Lunt Hall

Lunt Hall

Black and white photo of Allen Center

Quick Facts

Date: 1894

Architect: William Augustus Otis

Named for: Orrington Lunt, president of Board of Trustees

1894 dedication article.

In his 1891 inaugural address, Northwestern University President Henry Wade Rogers issued a call for a new library building as part of his ambitious plans to transform Northwestern into a modern university. The library, then located on the third floor of University Hall, had outgrown its space; there was no more room for the growing collection of books and periodicals, nor adequate space for research and study.

Rogers persuaded one of the University’s founders, Orrington Lunt (1815-1897), to make a gift of $50,000 towards a new library. In addition to helping found the University, Lunt had been a long-time financial supporter and had served as President of its Board of Trustees. By 1893 the University was able to match Lunt’s gift with $50,000 in contributions and funds from its operating budget. William Augustus Otis (1855-1929) was chosen as architect and construction began in the summer of 1893. Otis had studied at the Ecole des Beaux Arts in Paris, had worked in partnership with Chicago architect William Le Baron Jenney, and was becoming known for his residential and library buildings.

Otis designed a three-story structure in the Italian Renaissance style with exterior walls of Bedford limestone and a red tile roof. The stacks and the reading room, located on the first floor, were designed to house 100,000 volumes and seat 140 students. The second floor held office space and a lecture room seating 500. The smaller third floor, occupying only the center portion of the building, housed the language departments. The basement provided more storage space and bathrooms. Ida Josephine Burgess, who had recently crafted murals for the woman’s reception room in the Illinois State Building at the World’s Columbian Exposition, decorated the reading room, the book room (the stacks) and the entrance hall. Lunt Library modern features included large windows for natural lighting during the day and both gas and electric lights for the evening. A book lift and speaking tube connected the floors of the building. Specially designed book shelves and tables for the stacks and reading room were among the building’s other amenities.

On September 27, 1894 the new library was opened and formally named after its primary benefactor. Educators from throughout Chicago and the United States were invited to attend ceremonies that were held in the new library’s lecture hall and at the First Methodist Church in Evanston. Students were given a half-day off in celebration. At the afternoon dedication ceremony in the assembly hall, Orrington Lunt officially presented the building to the University, accompanied by speeches and a dedication ode written and read by Emily Huntington Miller.

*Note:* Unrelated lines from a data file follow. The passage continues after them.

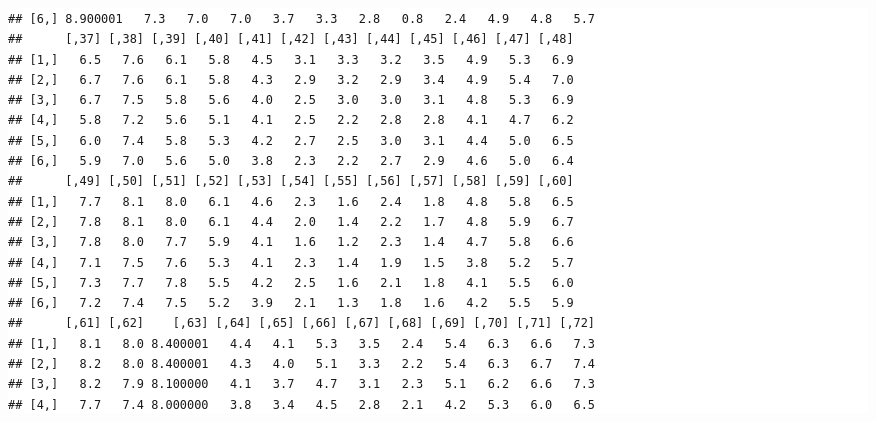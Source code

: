    ## [6,] 8.900001   7.3   7.0   7.0   3.7   3.3   2.8   0.8   2.4   4.9   4.8   5.7
    ##      [,37] [,38] [,39] [,40] [,41] [,42] [,43] [,44] [,45] [,46] [,47] [,48]
    ## [1,]   6.5   7.6   6.1   5.8   4.5   3.1   3.3   3.2   3.5   4.9   5.3   6.9
    ## [2,]   6.7   7.6   6.1   5.8   4.3   2.9   3.2   2.9   3.4   4.9   5.4   7.0
    ## [3,]   6.7   7.5   5.8   5.6   4.0   2.5   3.0   3.0   3.1   4.8   5.3   6.9
    ## [4,]   5.8   7.2   5.6   5.1   4.1   2.5   2.2   2.8   2.8   4.1   4.7   6.2
    ## [5,]   6.0   7.4   5.8   5.3   4.2   2.7   2.5   3.0   3.1   4.4   5.0   6.5
    ## [6,]   5.9   7.0   5.6   5.0   3.8   2.3   2.2   2.7   2.9   4.6   5.0   6.4
    ##      [,49] [,50] [,51] [,52] [,53] [,54] [,55] [,56] [,57] [,58] [,59] [,60]
    ## [1,]   7.7   8.1   8.0   6.1   4.6   2.3   1.6   2.4   1.8   4.8   5.8   6.5
    ## [2,]   7.8   8.1   8.0   6.1   4.4   2.0   1.4   2.2   1.7   4.8   5.9   6.7
    ## [3,]   7.8   8.0   7.7   5.9   4.1   1.6   1.2   2.3   1.4   4.7   5.8   6.6
    ## [4,]   7.1   7.5   7.6   5.3   4.1   2.3   1.4   1.9   1.5   3.8   5.2   5.7
    ## [5,]   7.3   7.7   7.8   5.5   4.2   2.5   1.6   2.1   1.8   4.1   5.5   6.0
    ## [6,]   7.2   7.4   7.5   5.2   3.9   2.1   1.3   1.8   1.6   4.2   5.5   5.9
    ##      [,61] [,62]    [,63] [,64] [,65] [,66] [,67] [,68] [,69] [,70] [,71] [,72]
    ## [1,]   8.1   8.0 8.400001   4.4   4.1   5.3   3.5   2.4   5.4   6.3   6.6   7.3
    ## [2,]   8.2   8.0 8.400001   4.3   4.0   5.1   3.3   2.2   5.4   6.3   6.7   7.4
    ## [3,]   8.2   7.9 8.100000   4.1   3.7   4.7   3.1   2.3   5.1   6.2   6.6   7.3
    ## [4,]   7.7   7.4 8.000000   3.8   3.4   4.5   2.8   2.1   4.2   5.3   6.0   6.5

Over the years the use of the building varied. Not long after its opening, the University Guild began using rooms on the second floor for meeting and exhibit space. Until 1915, the Guild held its regular meetings and special programs in the library, and the Guild’s art collection, including objects and murals from the Columbian Exposition, were displayed there. As the library’s collection grew, especially after the turn of the century, most of the available rooms in the building were used for book storage.

By the 1920s it was clear that the University had once again outgrown its library. Under the leadership of University President Walter Dill Scott and University Librarian Theodore W. Koch, the new Charles Deering Library was built; it opened in 1933 and Lunt Library became Lunt Hall, Northwestern’s Administration Building. The second floor lecture room was partitioned into offices for the University President and other administrators. During the succeeding years, the building also housed the offices of the registrar and the Deans of Men and Women, and the alumni, publicity and business office.

From 1942 through 1945, as part of campus-wide mobilization during World War II, the building served as a barracks and dining hall for sailors in training at the Naval Radio Operators School in the Technological Institute. By 1950 Lunt was being used by the Mathematics Department and the School of Commerce and had a student cafeteria in the basement. From 1958 until 1970, it housed the Naval Science Department and the offices of the Naval ROTC. In the late 1960s Lunt became the focus of campus protests by students and faculty who objected to what they perceived as the University’s support of the military and the war in Vietnam. The NROTC offices were subsequently moved to other facilities. Today, Lunt Hall is occupied by the Department of Mathematics.